Leaving out the images, reproduce every line of the data that follows exactly.
+---+
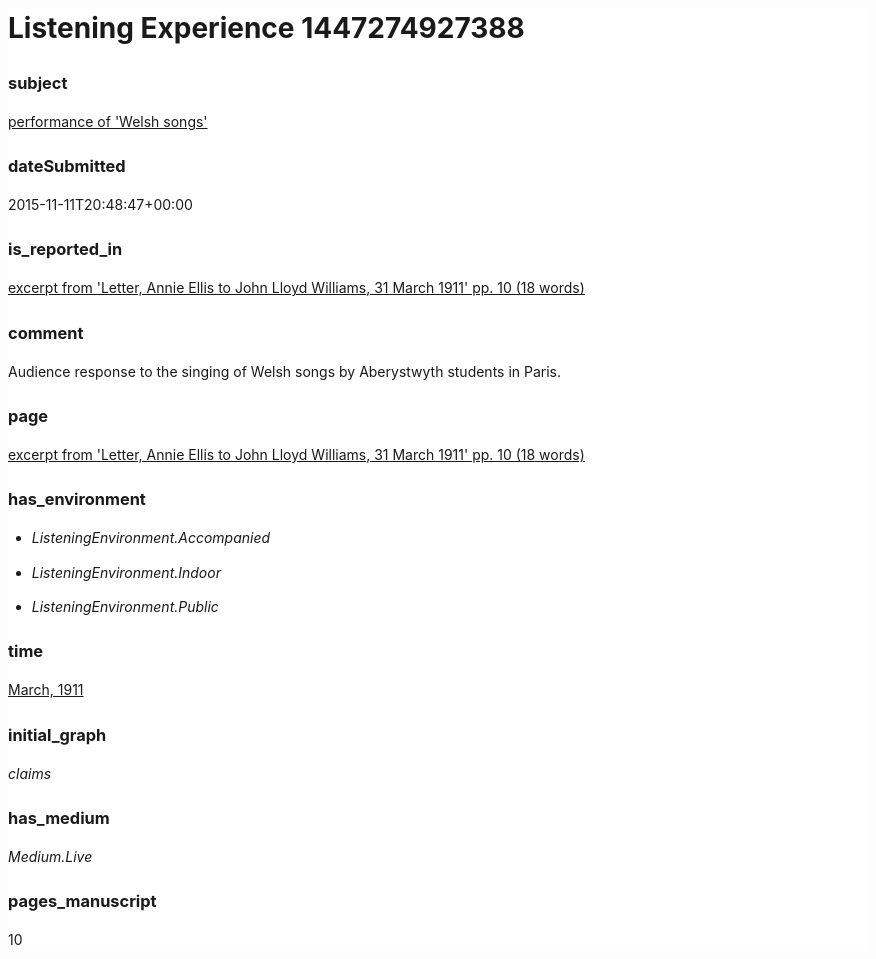 # Listening Experience 1447274927388

### subject


[performance of 'Welsh songs'](#performance-of-'Welsh-songs')

### dateSubmitted


2015-11-11T20:48:47+00:00

### is_reported_in


[excerpt from 'Letter, Annie Ellis to John Lloyd Williams, 31 March 1911' pp. 10 (18 words)](#excerpt-from-'Letter-Annie-Ellis-to-John-Lloyd-Williams-31-March-1911'-pp.-10-(18-words))

### comment


Audience response to the singing of Welsh songs by Aberystwyth students in Paris.

### page


[excerpt from 'Letter, Annie Ellis to John Lloyd Williams, 31 March 1911' pp. 10 (18 words)](#excerpt-from-'Letter-Annie-Ellis-to-John-Lloyd-Williams-31-March-1911'-pp.-10-(18-words))

### has_environment

 - *ListeningEnvironment.Accompanied*

 - *ListeningEnvironment.Indoor*

 - *ListeningEnvironment.Public*

### time


[March, 1911](#March-1911)

### initial_graph


*claims*

### has_medium


*Medium.Live*

### pages_manuscript


10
+---+
- [PROBLEM SOLUTION]
 # Listening Experience 1447274927388

### subject


[performance of 'Welsh songs'](#performance-of-'Welsh-songs')

### dateSubmitted


2015-11-11T20:48:47+00:00

### is_reported_in


[excerpt from 'Letter, Annie Ellis to John Lloyd Williams, 31 March 1911' pp. 10 (18 words)](#excerpt-from-'Letter-Annie-Ellis-to-John-Lloyd-Williams-31-March-1911'-pp.-10-(18-words))

### comment


Audience response to the singing of Welsh songs by Aberystwyth students in Paris.

### page


[excerpt from 'Letter, Annie Ellis to John Lloyd Williams, 31 March 1911' pp. 10 (18 words)](#excerpt-from-'Letter-Annie-Ellis-to-John-Lloyd-Williams-31-March-1911'-pp.-10-(18-words))

### has_environment

 - *ListeningEnvironment.Accompanied*

 - *ListeningEnvironment.Indoor*

 - *ListeningEnvironment.Public*

### time


[March, 1911](#March-1911)

### initial_graph


*claims*

### has_medium


*Medium.Live*

### pages_manuscript


10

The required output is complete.